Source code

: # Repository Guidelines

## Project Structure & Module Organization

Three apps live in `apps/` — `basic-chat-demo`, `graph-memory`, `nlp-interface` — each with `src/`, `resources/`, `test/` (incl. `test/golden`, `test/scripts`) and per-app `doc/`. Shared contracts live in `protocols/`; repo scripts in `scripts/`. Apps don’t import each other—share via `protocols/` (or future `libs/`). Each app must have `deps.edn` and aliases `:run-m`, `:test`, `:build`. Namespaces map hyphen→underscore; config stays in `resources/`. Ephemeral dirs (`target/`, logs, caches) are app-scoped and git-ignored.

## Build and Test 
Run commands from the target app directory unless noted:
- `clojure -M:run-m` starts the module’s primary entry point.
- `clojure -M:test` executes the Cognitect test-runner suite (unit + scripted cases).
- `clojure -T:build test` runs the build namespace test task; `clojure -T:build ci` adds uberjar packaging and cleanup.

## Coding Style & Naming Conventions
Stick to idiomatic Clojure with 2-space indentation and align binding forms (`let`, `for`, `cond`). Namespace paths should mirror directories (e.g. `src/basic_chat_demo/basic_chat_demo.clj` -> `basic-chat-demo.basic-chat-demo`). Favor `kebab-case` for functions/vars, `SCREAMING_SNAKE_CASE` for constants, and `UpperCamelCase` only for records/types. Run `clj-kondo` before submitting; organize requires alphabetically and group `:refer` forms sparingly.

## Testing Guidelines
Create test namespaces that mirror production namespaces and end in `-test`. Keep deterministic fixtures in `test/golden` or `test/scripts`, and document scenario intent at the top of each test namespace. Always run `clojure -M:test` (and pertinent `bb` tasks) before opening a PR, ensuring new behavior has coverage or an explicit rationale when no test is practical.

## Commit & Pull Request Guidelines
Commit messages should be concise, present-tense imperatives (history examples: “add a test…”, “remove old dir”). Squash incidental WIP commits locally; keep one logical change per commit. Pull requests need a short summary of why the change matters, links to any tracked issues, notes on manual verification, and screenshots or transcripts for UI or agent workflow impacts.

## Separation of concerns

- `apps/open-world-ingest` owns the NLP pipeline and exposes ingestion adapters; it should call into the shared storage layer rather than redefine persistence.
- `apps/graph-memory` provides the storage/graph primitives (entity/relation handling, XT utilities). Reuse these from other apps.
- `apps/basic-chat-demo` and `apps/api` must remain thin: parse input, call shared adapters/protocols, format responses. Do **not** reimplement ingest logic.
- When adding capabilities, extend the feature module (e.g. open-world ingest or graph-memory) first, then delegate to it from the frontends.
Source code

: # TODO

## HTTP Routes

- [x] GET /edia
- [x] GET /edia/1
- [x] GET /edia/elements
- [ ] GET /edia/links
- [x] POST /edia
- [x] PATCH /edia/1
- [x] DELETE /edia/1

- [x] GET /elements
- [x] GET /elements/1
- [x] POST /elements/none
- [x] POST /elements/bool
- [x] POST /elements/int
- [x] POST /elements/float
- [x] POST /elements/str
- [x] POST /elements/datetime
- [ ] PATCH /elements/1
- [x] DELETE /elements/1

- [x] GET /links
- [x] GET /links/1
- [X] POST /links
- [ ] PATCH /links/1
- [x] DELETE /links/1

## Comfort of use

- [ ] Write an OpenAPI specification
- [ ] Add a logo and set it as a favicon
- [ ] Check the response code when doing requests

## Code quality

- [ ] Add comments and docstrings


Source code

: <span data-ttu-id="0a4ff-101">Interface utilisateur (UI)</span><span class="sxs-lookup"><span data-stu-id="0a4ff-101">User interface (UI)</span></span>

#### Required work
Across the listing above, how many lines include the word "before"? Answer with only the number.

#### Worked solution
2